Instructions to follow
Exactly as they stand, the data below are to be printed again.

Data extracted from a collection
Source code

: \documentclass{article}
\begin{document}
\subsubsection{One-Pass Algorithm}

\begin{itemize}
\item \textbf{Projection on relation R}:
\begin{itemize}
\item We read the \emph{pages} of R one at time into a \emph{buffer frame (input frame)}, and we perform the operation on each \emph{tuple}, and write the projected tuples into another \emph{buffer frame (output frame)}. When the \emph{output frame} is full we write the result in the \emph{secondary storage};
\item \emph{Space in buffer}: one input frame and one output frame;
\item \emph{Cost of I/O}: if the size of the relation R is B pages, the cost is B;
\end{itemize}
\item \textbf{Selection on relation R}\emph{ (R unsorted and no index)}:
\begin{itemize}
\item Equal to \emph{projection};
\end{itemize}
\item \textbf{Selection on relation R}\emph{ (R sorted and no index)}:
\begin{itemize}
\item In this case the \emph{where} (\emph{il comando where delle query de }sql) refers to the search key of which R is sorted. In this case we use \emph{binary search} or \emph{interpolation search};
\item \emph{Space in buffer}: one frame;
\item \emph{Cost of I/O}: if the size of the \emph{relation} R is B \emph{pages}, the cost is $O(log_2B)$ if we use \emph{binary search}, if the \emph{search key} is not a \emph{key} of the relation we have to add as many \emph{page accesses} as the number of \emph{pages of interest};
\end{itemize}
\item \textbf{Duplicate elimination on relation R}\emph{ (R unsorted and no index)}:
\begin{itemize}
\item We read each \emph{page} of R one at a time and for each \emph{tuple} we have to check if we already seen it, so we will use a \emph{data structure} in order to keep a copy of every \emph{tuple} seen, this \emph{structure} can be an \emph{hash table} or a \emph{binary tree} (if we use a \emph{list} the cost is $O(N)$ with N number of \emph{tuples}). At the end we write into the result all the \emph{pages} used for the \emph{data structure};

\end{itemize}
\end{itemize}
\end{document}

Reply to the task
Source code

: \documentclass{article}
\begin{document}
\subsubsection{One-Pass Algorithm}

\begin{itemize}
\item \textbf{Projection on relation R}:
\begin{itemize}
\item We read the \emph{pages} of R one at time into a \emph{buffer frame (input frame)}, and we perform the operation on each \emph{tuple}, and write the projected tuples into another \emph{buffer frame (output frame)}. When the \emph{output frame} is full we write the result in the \emph{secondary storage};
\item \emph{Space in buffer}: one input frame and one output frame;
\item \emph{Cost of I/O}: if the size of the relation R is B pages, the cost is B;
\end{itemize}
\item \textbf{Selection on relation R}\emph{ (R unsorted and no index)}:
\begin{itemize}
\item Equal to \emph{projection};
\end{itemize}
\item \textbf{Selection on relation R}\emph{ (R sorted and no index)}:
\begin{itemize}
\item In this case the \emph{where} (\emph{il comando where delle query de }sql) refers to the search key of which R is sorted. In this case we use \emph{binary search} or \emph{interpolation search};
\item \emph{Space in buffer}: one frame;
\item \emph{Cost of I/O}: if the size of the \emph{relation} R is B \emph{pages}, the cost is $O(log_2B)$ if we use \emph{binary search}, if the \emph{search key} is not a \emph{key} of the relation we have to add as many \emph{page accesses} as the number of \emph{pages of interest};
\end{itemize}
\item \textbf{Duplicate elimination on relation R}\emph{ (R unsorted and no index)}:
\begin{itemize}
\item We read each \emph{page} of R one at a time and for each \emph{tuple} we have to check if we already seen it, so we will use a \emph{data structure} in order to keep a copy of every \emph{tuple} seen, this \emph{structure} can be an \emph{hash table} or a \emph{binary tree} (if we use a \emph{list} the cost is $O(N)$ with N number of \emph{tuples}). At the end we write into the result all the \emph{pages} used for the \emph{data structure};

\end{itemize}
\end{itemize}
\end{document}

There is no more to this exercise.